This 2008 repackaging of 2001's "A History of Britain", featuring Simon Schama as author and presenter, is not the standard history of Great Britain. Schama is no slave to historical convention and his 15-episode retelling explores British history from a slightly different point of view.
Schama's famous BBC series traces British history from Roman Britain through the death of Winston Churchill in 1965. His focus is not timeline oriented; many prominent players in British history rate no more than passing mention. Even the iconic Churchill has to share the last episode with Eric Blair, better known by his literary name of George Orwell. Instead, Schama seeks to identify the slow, difficult steps by which Britain became a constitutional monarchy with individual freedoms and the rule of law. Those steps are found in Roman Britain, in the endless dynastic and religious wars that defined the powers of the monarchy and parliament, in the disaster of the Black Death, and in the long political and military struggles to build a united British nation and then a British empire.
The episodes feature important archeological sites, castles, ruined abbeys, and other locations where important events took place. We meet the prominent personalities of the narrative through pictures, paintings, sculptures, tomb representations, and, rarely, reenactment. Schama narrates in person, stalking through ruins, landscapes and museums while delivering his rather blunt colloquial commentary.
"A History of Britain" is not for everyone. The thematic presentation may be hard to follow for those not already familiar with British history. Those wedded to a romantic vision of a storied past may find Schama's blunt disection of power politics to be off-setting. Schama's twitchy physical presence may be distracting for some viewers.

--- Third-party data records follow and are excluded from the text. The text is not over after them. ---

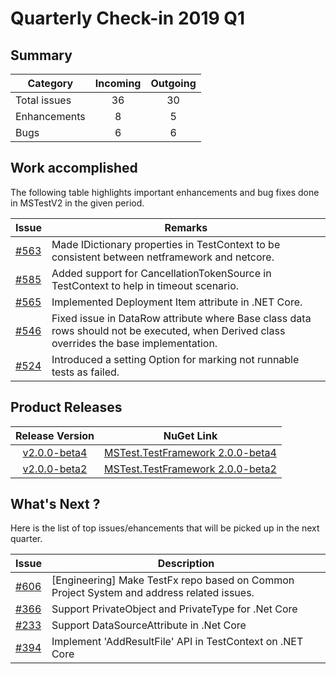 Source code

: # Quarterly Check-in 2019 Q1

## Summary

|Category| Incoming | Outgoing |
| --- | :---: |  :---: | 
| Total issues | 36 | 30 |
| Enhancements | 8 | 5 |
| Bugs | 6 | 6 |

## Work accomplished

The following table highlights important enhancements and bug fixes done in MSTestV2 in the given period.

| Issue | Remarks  |
| --- | -- |
| [#563](https://github.com/Microsoft/testfx/pull/563) | Made IDictionary properties in TestContext to be consistent between netframework and netcore. |
| [#585](https://github.com/Microsoft/testfx/pull/585) | Added support for CancellationTokenSource in TestContext to help in timeout scenario. |
| [#565](https://github.com/Microsoft/testfx/pull/565) | Implemented Deployment Item attribute in .NET Core. |
| [#546](https://github.com/Microsoft/testfx/pull/546) | Fixed issue in DataRow attribute where Base class data rows should not be executed, when Derived class overrides the base implementation. |
| [#524](https://github.com/Microsoft/testfx/pull/524) | Introduced a setting Option for marking not runnable tests as failed. |


## Product Releases

| Release Version | NuGet Link  |
| :---:   | :-: |
| [v2.0.0-beta4](https://github.com/Microsoft/testfx/releases/tag/v2.0.0-beta4) |   [MSTest.TestFramework 2.0.0-beta4](https://www.nuget.org/packages/MSTest.TestFramework/2.0.0-beta4)|   [MSTest.TestAdapter 2.0.0-beta4](https://www.nuget.org/packages/MSTest.TestAdapter/2.0.0-beta4)    |
| [v2.0.0-beta2](https://github.com/Microsoft/testfx/releases/tag/v2.0.0-beta2) |   [MSTest.TestFramework 2.0.0-beta2](https://www.nuget.org/packages/MSTest.TestFramework/2.0.0-beta2)|   [MSTest.TestAdapter 2.0.0-beta2](https://www.nuget.org/packages/MSTest.TestAdapter/2.0.0-beta2)    |


## What's Next ?
Here is the list of top issues/ehancements that will be picked up in the next quarter.

| Issue | Description  |
| ---- | ---- |
| [#606](https://github.com/Microsoft/testfx/issues/606)   | [Engineering] Make TestFx repo based on Common Project System and address related issues. | 
| [#366](https://github.com/Microsoft/testfx/issues/366)   | Support PrivateObject and PrivateType for .Net Core |
| [#233](https://github.com/Microsoft/testfx/issues/233)   | Support DataSourceAttribute in .Net Core |
| [#394](https://github.com/Microsoft/testfx/issues/394)   | Implement 'AddResultFile' API in TestContext on .NET Core |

On the other hand, this telling of British history is engaging, realistic, and thought-provoking in getting at the heart of what it means to be British. The story is as much Scottish, Irish, and Welsh as English in coverage. Prominent personalities are shown in their full rounded humanity. The presention itself is polished work. "A History of Britain" is therefore highly recommended to fans of British history looking for a fresh angle.